Into the time tunnel:

	Eskenazi is considered a model for other singers because of
	her personal style, technique and passion. Unfortunately, the
	censorship of one of her songs "Πρέζα όταν Πιείς" (the  
title
	meaning "When You take Heroin") by Ioannis Metaxas lead to a
	marginalization of other midwar rebetiko singers but opened
	the way to the school of Vassilis Tsitsanis. Before World War II,
	Eskenazi travelled as a singer in the Balkans, Turkey and
	Middle East.
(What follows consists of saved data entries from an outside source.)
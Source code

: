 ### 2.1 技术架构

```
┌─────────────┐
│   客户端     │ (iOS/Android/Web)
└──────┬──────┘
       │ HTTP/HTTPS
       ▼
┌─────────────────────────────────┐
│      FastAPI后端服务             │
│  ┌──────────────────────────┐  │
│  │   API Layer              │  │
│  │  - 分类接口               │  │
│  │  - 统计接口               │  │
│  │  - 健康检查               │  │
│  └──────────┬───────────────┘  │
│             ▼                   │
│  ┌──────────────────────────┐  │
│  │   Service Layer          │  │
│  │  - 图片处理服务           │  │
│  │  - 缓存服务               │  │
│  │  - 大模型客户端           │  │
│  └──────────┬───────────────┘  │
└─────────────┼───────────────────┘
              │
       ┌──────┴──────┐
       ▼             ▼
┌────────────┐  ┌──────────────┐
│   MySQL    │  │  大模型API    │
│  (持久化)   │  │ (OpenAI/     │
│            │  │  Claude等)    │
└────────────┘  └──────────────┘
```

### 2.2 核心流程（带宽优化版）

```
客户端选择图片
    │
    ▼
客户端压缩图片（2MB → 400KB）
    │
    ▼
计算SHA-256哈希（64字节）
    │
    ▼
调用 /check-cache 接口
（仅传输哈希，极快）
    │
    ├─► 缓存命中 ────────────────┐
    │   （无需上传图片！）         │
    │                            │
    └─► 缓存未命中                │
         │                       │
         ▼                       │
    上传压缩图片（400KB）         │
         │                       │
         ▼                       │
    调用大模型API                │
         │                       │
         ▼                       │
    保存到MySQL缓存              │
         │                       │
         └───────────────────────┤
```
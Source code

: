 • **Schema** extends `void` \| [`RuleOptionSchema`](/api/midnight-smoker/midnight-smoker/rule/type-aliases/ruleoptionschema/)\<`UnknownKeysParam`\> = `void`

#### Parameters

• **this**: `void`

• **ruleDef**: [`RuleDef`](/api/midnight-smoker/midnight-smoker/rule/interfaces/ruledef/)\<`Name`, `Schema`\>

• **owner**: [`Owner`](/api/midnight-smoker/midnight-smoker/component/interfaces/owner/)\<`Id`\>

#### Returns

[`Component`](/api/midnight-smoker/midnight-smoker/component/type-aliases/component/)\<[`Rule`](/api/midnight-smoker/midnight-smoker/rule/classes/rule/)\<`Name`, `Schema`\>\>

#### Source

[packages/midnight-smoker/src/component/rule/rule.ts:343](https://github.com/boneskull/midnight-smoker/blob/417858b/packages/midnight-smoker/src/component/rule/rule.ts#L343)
After the war, she toured the United States and
	Turkey.

http://en.wikipedia.org/wiki/Roza_Eskenazi

The song:

http://www.youtube.com/watch?v=qHVxX9DZbq0

http://www.youtube.com/watch?v=Uw6HbOgfSSw

http://www.amazon.com/Rembetissa-CD-Demand-Roza-Eskenazi/dp/B0000002SI

http://www.btinternet.com/~judyin.london/rozaeskenazi/rozalife.htm

On Nov 29, 2009, at 10:18 AM, Mark Kohut wrote:

> See the timeline on the wiki some careful reader has reconstructed.
> It shows that in this chapter and the next, THERE IS AN EXTRA DAY!  
> WTF?
> Did TRP just slip here, as Hemingway has been found to do in one of  
> his,
> Sun Also Rises, I think? Or, is it purposeful and therefore  
> meaningful?
> We do know how TRP has focussed on 'lost time' in M & D and time in  
> all the work, esp. AtD, with time travel and more.